(Beginning of Extracted information)
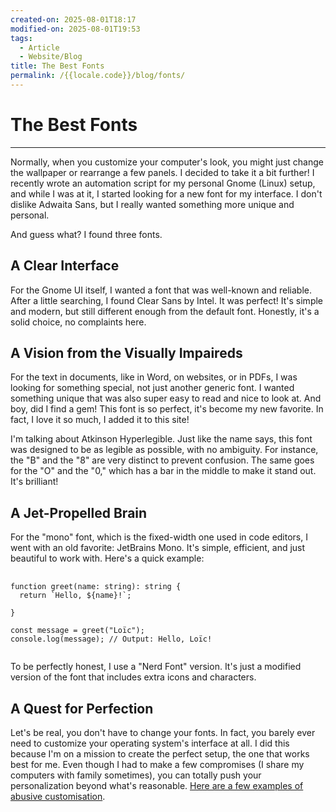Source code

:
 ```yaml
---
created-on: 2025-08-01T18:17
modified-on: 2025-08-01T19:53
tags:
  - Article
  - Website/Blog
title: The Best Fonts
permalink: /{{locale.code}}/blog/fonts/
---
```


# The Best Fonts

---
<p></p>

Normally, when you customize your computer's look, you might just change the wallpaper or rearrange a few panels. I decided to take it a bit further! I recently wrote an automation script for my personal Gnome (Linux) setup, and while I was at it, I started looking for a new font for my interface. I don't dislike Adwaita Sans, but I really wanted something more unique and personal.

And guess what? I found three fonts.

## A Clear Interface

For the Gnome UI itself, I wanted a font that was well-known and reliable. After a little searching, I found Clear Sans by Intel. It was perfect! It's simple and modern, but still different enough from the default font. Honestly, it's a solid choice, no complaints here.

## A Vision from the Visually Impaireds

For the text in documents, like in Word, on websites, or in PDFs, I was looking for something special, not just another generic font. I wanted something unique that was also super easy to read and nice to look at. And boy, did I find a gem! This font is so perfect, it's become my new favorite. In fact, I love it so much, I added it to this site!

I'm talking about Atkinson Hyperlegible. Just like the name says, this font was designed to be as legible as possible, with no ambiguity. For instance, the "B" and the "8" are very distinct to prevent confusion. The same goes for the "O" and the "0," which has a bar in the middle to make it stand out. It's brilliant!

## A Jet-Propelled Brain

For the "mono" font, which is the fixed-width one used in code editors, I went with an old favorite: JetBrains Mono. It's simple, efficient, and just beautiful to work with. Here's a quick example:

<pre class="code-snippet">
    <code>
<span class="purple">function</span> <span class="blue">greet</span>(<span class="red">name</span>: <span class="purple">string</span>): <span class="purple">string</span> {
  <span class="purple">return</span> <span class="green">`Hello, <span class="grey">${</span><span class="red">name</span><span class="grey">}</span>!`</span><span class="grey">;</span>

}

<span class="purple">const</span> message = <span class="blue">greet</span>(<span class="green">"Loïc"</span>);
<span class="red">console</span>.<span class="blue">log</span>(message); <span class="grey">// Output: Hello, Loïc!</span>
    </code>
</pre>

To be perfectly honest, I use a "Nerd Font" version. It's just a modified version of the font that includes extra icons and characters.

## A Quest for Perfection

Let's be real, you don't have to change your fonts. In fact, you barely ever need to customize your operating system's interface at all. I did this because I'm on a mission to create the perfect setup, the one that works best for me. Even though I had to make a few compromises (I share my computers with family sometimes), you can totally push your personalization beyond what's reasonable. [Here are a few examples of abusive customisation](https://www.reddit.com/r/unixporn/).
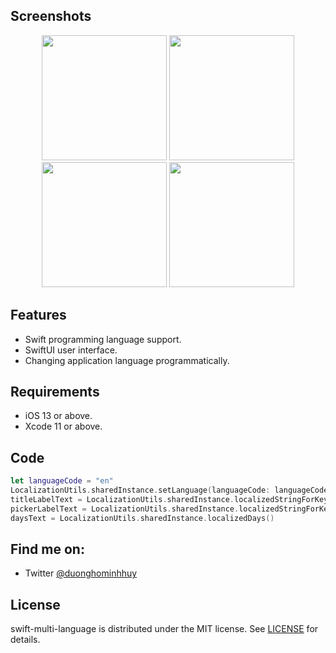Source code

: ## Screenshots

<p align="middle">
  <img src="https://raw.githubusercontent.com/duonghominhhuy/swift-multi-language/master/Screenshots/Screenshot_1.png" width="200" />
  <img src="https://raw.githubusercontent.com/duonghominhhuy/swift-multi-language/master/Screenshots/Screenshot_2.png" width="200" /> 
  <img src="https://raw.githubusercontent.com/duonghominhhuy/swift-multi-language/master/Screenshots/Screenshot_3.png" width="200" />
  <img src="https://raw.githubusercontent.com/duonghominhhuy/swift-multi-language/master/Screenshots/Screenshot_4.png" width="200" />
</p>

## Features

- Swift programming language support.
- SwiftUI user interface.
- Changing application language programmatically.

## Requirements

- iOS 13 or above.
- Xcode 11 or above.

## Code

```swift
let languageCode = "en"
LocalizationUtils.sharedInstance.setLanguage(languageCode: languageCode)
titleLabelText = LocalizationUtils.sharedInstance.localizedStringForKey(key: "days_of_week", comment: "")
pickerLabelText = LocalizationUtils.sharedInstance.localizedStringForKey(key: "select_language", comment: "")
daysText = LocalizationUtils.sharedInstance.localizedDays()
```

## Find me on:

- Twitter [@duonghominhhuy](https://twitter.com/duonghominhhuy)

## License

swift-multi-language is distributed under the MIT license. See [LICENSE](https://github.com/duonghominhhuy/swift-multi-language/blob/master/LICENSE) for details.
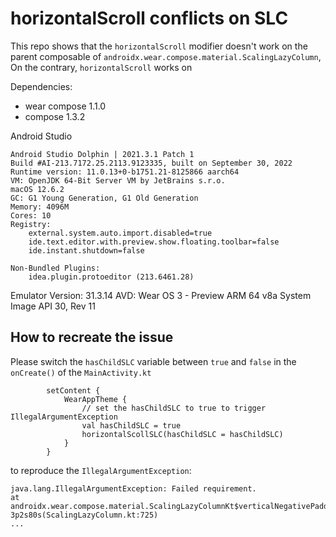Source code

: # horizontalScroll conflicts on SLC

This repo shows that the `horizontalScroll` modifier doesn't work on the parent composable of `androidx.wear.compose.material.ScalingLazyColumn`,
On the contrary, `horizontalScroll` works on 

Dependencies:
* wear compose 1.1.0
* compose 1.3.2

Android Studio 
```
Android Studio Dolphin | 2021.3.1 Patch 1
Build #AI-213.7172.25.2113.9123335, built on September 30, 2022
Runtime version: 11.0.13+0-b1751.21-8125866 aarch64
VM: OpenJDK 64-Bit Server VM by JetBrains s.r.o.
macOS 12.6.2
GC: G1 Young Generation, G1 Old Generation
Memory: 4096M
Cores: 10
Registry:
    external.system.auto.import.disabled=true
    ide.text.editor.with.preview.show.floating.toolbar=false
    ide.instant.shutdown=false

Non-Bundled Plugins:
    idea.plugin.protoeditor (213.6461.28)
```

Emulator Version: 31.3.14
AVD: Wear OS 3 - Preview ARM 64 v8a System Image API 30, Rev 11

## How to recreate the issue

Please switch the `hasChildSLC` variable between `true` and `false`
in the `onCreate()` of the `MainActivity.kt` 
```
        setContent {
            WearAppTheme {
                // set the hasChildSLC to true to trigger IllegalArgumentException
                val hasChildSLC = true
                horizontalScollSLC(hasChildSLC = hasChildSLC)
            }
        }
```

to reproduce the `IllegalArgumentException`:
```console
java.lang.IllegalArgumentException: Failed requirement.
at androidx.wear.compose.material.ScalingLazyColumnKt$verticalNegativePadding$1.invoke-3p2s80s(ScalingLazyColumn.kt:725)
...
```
(End of Extracted information)
Pull every line containing "middle" from the material above.

→ Answer area:
I'm talking about Atkinson Hyperlegible. Just like the name says, this font was designed to be as legible as possible, with no ambiguity. For instance, the "B" and the "8" are very distinct to prevent confusion. The same goes for the "O" and the "0," which has a bar in the middle to make it stand out. It's brilliant!
<p align="middle">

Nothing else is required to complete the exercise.